• Exercise prompt: Lines of the material that include the word "value" are to be counted; only their number should be given.

• Extracted records:

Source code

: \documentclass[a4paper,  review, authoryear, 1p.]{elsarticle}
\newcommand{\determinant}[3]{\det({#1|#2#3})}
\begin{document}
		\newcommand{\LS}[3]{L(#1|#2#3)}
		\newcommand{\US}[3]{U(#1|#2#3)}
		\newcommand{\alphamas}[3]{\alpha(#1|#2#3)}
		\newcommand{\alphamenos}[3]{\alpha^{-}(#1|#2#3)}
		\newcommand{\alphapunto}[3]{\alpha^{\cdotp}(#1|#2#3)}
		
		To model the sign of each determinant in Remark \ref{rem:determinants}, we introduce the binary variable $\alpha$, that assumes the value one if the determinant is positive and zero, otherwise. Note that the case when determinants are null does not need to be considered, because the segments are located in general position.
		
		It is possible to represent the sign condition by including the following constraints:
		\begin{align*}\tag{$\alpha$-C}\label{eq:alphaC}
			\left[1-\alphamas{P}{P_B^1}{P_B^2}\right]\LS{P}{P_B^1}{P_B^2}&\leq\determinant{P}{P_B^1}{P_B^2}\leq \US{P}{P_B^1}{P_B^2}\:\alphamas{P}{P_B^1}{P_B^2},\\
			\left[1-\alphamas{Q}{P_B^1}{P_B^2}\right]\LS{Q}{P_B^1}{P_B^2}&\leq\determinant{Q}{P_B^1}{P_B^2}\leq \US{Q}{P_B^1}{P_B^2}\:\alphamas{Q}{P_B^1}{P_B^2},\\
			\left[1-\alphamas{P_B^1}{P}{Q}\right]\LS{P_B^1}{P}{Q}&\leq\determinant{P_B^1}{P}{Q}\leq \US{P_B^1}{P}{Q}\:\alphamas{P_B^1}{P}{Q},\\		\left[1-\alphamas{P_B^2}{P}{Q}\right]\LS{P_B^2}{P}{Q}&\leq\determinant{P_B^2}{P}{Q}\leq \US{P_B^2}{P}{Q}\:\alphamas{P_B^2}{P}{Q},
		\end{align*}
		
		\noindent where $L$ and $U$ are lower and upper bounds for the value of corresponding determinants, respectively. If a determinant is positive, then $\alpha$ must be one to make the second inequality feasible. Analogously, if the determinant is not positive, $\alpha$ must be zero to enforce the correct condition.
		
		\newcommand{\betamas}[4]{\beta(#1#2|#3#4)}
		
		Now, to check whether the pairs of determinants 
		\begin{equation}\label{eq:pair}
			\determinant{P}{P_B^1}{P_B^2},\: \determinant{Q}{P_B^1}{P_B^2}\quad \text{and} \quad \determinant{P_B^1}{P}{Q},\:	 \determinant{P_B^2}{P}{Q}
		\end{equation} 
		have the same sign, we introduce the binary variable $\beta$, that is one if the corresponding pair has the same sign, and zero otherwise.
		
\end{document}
==
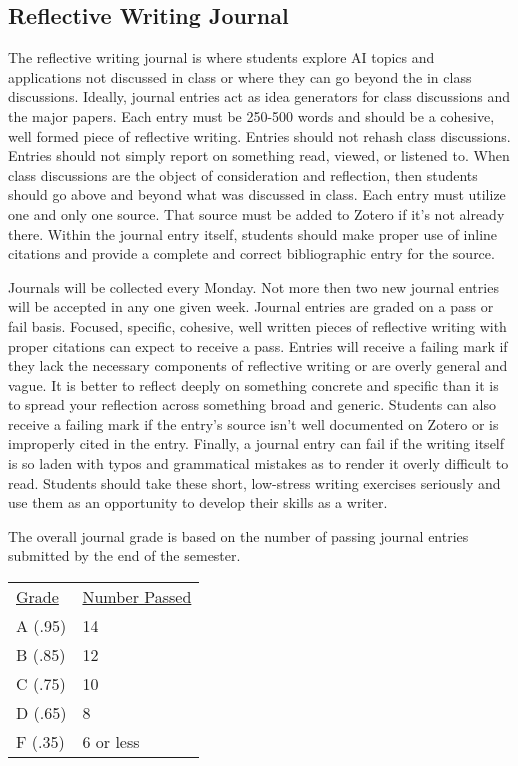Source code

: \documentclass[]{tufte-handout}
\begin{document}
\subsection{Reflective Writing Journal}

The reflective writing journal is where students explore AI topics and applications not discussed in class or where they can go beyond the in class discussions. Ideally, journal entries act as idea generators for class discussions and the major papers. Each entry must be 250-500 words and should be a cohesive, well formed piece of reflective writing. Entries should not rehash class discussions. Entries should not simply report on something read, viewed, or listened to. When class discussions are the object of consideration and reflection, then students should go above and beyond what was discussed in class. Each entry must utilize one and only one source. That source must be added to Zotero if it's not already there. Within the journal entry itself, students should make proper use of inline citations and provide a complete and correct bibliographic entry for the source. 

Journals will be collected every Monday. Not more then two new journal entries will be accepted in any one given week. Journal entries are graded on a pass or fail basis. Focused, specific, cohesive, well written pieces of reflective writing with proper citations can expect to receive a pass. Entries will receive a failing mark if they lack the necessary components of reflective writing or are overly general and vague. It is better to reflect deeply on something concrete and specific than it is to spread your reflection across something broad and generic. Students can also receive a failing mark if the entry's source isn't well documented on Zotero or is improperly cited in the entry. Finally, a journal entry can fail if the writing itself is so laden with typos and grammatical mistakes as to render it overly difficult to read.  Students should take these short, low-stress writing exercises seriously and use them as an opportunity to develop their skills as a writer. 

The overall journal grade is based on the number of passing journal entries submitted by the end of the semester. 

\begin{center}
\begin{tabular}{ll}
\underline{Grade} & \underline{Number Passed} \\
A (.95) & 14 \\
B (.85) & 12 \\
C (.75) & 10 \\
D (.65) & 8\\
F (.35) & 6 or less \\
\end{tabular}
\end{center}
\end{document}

• Task answer: 2